2023年12月15日 5時00分
都合の良い派閥
文相や法相(ほうしょう)を歴任し、103歳で亡くなった奥野誠亮(おくの せいすけ/せいりょう) は40年間、自民党で無派閥(むはばつ)を通した。それでも回顧録(かいころく)では「派閥に入っていたら、ポストの世話もしてくれるし、仕事の応援もしてくれるし、実際都合がいい」と語っている(『派に頼らず、義を忘れず』)▼では、なぜ入らなかったのか。理由は1963年の初出馬(はつしゅつば)直前に出た「三木答申(みきとうしん)」だ。安保闘争(あんぽとうそう)を機に勢いを増した野党を警戒し、当時の池田勇人(いけだ はやと)首相が三木武夫にまとめさせた。最優先としたのが「派閥の無条件解消」だった▼新人の奥野は従ったが、各派の領袖(りょうしゅう)らの間で大議論になった。「ないと総裁が独裁的になる」が反対派の表向きの言い分(いいぶん)だが、カネ集めと権力の維持に不可欠だったからだ。結局はみな解散を決めたものの、派閥解消をめぐっても派閥の争いになるのが、自民党たるゆえんか▼政治資金をめぐる疑惑で、また派閥が問題になっている。

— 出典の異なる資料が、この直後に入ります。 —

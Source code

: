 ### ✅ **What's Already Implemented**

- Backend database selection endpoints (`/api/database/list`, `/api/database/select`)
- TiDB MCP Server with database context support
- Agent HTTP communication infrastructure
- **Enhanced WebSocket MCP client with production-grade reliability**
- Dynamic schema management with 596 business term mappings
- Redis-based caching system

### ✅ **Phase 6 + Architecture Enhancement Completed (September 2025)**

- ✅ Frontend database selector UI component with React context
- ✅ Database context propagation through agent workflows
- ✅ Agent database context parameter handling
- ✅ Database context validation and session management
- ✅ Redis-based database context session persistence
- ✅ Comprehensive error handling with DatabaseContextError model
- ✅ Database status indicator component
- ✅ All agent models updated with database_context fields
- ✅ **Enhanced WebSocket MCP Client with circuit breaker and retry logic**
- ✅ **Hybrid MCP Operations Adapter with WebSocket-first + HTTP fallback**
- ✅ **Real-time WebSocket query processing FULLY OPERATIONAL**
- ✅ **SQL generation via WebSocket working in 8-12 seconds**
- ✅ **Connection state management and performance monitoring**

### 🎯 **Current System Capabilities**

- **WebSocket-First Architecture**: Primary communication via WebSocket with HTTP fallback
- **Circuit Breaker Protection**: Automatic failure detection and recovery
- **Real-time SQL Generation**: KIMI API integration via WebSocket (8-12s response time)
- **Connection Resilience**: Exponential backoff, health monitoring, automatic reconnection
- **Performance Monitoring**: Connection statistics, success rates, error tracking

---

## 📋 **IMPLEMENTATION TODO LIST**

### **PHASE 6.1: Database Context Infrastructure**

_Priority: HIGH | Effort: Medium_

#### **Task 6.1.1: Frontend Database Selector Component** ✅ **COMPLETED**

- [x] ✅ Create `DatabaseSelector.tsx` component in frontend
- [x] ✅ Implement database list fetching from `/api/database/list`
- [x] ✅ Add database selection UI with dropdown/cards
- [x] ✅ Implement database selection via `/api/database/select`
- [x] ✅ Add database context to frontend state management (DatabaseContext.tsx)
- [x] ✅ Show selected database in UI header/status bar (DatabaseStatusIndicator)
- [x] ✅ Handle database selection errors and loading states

きのうは安倍派の4閣僚が辞任し、他派や無派閥の議員が後任に起用された。派閥から「しゃべるな」と指示された、と明かした副大臣も▼政治とカネの疑惑に関わっている以上、派閥に問題があるのは確かだ。だが、60年前はどれも解散したふりで、間もなく復活している。「派閥解消は大流行だが、春先ともなればタケノコも出てくるさ」。そう言い放った領袖(りょうしゅう)もいたという▼派閥や派閥色を消すことで、問題が解決したかのように見せる。嵐が過ぎれば、同じことを繰り返す。そんなのはもう、たくさんだ。